[Data to process]:
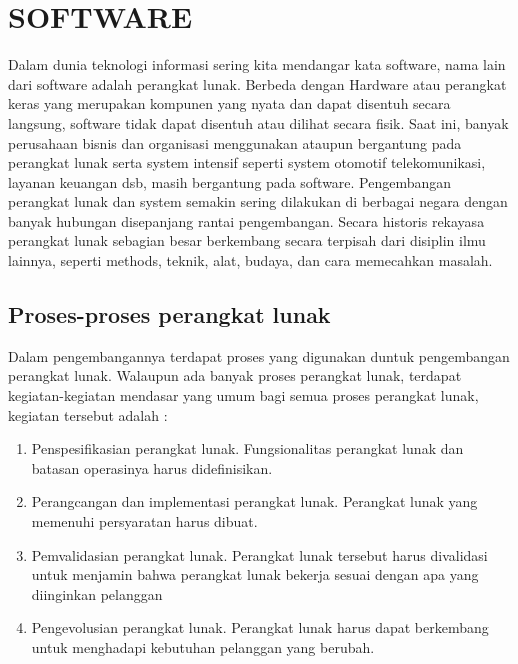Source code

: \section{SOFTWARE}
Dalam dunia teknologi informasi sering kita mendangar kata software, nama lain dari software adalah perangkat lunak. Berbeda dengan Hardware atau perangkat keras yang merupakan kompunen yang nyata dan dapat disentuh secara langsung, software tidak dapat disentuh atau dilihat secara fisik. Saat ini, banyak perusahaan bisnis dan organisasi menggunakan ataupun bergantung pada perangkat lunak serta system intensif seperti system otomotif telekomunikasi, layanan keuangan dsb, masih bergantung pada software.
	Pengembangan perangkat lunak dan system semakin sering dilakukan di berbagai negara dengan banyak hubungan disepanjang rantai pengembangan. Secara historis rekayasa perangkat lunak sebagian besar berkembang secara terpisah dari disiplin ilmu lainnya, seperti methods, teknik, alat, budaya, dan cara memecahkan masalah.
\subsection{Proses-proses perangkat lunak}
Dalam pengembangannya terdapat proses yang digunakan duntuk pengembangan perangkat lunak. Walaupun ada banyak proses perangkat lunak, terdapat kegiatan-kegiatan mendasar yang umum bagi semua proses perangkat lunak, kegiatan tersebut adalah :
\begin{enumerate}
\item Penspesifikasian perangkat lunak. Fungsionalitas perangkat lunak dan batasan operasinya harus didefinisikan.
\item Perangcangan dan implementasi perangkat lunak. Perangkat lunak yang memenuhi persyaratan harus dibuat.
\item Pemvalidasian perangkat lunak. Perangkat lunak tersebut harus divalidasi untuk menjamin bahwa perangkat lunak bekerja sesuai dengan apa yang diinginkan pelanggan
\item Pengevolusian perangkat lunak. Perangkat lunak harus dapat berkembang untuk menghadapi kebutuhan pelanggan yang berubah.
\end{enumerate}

[Directions]: Using the listing above, gather each line that holds the string "adalah" and copy it.

[Solution to this exercise]:
Dalam dunia teknologi informasi sering kita mendangar kata software, nama lain dari software adalah perangkat lunak. Berbeda dengan Hardware atau perangkat keras yang merupakan kompunen yang nyata dan dapat disentuh secara langsung, software tidak dapat disentuh atau dilihat secara fisik. Saat ini, banyak perusahaan bisnis dan organisasi menggunakan ataupun bergantung pada perangkat lunak serta system intensif seperti system otomotif telekomunikasi, layanan keuangan dsb, masih bergantung pada software.
Dalam pengembangannya terdapat proses yang digunakan duntuk pengembangan perangkat lunak. Walaupun ada banyak proses perangkat lunak, terdapat kegiatan-kegiatan mendasar yang umum bagi semua proses perangkat lunak, kegiatan tersebut adalah :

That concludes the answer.